■ **Assignment**: Search the entries below for the word "Gebrauch" and copy every line where it appears.

■ **Source material**:
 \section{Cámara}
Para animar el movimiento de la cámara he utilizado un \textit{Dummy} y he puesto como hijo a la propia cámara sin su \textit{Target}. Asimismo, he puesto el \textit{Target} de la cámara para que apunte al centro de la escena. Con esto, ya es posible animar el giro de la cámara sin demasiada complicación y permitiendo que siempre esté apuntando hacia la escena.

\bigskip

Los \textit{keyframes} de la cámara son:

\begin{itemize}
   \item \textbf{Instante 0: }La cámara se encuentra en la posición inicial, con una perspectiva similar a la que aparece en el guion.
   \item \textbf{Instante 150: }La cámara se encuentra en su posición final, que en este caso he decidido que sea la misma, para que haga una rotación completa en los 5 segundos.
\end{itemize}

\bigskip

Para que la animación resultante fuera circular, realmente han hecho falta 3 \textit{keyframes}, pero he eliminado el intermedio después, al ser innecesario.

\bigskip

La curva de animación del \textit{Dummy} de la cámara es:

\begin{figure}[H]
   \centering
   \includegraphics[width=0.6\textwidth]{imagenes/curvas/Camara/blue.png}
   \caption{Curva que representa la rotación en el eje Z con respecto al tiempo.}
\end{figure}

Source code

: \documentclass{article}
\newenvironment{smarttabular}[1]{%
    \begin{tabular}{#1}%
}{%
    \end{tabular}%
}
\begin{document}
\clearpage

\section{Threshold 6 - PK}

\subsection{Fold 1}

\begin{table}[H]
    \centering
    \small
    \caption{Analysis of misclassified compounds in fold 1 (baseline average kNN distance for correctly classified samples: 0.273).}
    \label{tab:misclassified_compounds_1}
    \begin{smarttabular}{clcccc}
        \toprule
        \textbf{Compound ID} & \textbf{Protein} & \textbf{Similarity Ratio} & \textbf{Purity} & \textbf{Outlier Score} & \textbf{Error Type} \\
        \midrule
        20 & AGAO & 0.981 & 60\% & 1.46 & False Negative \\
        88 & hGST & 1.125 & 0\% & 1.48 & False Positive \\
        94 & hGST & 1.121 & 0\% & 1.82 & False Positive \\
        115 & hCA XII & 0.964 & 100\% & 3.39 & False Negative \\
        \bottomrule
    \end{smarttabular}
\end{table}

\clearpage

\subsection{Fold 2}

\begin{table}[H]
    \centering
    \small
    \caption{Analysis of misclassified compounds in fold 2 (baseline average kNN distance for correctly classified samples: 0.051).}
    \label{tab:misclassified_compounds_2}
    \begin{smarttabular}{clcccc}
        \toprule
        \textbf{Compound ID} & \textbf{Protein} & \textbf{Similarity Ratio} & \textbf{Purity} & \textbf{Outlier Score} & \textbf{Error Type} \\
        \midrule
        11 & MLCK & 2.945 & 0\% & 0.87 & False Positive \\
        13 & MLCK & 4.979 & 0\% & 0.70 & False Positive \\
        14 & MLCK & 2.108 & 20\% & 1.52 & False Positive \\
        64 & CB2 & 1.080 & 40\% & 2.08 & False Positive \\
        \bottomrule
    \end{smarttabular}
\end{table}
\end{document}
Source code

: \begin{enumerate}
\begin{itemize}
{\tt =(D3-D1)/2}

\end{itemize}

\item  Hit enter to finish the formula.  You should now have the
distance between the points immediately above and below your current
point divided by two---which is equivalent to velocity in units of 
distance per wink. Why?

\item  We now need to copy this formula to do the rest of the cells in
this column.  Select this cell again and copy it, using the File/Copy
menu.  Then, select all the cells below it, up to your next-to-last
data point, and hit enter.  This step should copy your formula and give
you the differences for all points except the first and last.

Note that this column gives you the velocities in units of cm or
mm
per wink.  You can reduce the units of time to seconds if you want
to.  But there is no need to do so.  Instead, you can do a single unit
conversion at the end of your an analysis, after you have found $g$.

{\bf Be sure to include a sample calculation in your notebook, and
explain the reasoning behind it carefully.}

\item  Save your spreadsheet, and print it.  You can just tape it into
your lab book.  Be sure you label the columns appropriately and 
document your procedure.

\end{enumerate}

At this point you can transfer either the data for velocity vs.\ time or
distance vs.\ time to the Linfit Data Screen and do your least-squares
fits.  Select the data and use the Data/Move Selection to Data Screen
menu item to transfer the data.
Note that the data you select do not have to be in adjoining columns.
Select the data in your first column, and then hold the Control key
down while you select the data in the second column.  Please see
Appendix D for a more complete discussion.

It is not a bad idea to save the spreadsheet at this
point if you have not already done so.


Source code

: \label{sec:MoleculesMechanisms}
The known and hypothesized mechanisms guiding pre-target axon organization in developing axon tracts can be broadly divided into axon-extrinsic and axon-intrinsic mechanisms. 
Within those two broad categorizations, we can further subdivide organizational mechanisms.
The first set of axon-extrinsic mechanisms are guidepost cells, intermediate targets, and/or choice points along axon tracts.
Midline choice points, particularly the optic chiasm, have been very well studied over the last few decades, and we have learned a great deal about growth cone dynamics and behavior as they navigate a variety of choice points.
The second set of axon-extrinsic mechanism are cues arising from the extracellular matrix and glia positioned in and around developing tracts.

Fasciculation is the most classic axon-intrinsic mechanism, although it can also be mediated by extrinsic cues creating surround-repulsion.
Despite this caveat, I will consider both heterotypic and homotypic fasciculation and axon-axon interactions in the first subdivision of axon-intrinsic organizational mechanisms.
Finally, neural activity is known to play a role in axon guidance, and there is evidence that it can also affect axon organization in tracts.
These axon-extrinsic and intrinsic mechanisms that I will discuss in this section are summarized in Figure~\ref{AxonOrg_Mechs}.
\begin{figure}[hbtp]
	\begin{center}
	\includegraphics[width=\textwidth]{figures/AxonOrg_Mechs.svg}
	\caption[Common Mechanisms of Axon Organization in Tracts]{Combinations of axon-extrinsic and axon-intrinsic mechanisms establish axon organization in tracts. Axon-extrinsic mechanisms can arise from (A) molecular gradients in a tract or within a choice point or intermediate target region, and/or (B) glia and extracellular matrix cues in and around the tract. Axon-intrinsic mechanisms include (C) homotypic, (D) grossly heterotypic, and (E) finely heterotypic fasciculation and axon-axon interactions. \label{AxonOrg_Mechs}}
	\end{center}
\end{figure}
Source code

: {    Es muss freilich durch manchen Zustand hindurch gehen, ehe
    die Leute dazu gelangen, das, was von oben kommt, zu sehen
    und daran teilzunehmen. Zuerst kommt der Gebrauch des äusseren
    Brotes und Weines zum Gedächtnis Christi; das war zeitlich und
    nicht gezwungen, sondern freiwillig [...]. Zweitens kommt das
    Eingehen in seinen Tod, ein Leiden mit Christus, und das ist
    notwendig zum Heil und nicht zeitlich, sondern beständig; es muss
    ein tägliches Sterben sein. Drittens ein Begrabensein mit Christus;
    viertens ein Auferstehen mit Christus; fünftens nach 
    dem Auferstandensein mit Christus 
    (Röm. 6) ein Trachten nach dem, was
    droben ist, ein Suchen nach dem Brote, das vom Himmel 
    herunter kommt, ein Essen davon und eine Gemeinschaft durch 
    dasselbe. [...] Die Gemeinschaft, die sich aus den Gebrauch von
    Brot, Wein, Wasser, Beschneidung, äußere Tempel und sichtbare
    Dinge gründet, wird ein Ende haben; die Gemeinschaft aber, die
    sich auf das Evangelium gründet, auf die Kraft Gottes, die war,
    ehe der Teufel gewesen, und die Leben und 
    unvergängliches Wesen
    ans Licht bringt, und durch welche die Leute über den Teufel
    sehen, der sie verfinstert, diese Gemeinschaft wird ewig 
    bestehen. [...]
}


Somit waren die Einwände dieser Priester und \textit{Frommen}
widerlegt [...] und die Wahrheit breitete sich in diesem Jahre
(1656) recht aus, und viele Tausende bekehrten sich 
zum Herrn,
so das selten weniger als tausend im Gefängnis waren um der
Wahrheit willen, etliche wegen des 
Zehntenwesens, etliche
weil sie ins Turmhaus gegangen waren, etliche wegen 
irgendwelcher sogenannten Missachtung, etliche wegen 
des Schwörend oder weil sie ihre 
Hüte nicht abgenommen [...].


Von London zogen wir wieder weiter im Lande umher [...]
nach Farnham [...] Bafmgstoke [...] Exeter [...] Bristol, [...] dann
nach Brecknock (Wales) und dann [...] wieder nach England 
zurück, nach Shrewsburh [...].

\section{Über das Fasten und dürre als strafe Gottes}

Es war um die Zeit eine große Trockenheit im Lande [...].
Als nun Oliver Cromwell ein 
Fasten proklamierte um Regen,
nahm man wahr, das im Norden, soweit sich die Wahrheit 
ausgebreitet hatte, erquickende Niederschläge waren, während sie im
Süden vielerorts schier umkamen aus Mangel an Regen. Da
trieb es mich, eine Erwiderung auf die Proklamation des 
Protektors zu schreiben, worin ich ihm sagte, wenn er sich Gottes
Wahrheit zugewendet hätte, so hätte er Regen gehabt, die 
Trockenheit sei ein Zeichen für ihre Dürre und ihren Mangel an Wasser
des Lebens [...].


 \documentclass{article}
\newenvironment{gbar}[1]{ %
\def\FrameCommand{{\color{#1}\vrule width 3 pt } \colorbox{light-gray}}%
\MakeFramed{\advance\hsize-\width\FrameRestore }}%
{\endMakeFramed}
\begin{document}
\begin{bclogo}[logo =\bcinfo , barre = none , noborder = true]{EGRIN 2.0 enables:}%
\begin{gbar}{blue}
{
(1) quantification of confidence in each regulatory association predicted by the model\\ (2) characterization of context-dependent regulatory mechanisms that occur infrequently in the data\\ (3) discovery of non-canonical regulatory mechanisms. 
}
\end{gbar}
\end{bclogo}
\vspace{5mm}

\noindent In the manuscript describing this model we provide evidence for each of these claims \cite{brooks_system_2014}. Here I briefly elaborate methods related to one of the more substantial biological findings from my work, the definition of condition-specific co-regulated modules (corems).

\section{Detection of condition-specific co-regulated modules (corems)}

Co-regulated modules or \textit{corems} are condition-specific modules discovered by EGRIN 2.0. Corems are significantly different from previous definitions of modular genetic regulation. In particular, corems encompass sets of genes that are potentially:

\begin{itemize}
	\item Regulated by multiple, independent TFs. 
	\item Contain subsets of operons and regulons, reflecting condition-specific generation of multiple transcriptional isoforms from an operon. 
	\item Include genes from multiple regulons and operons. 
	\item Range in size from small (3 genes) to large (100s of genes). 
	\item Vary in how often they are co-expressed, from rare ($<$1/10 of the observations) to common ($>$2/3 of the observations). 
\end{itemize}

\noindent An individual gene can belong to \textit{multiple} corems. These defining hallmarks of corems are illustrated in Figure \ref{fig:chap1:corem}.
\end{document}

■ **Written response**:
    und daran teilzunehmen. Zuerst kommt der Gebrauch des äusseren
    dasselbe. [...] Die Gemeinschaft, die sich aus den Gebrauch von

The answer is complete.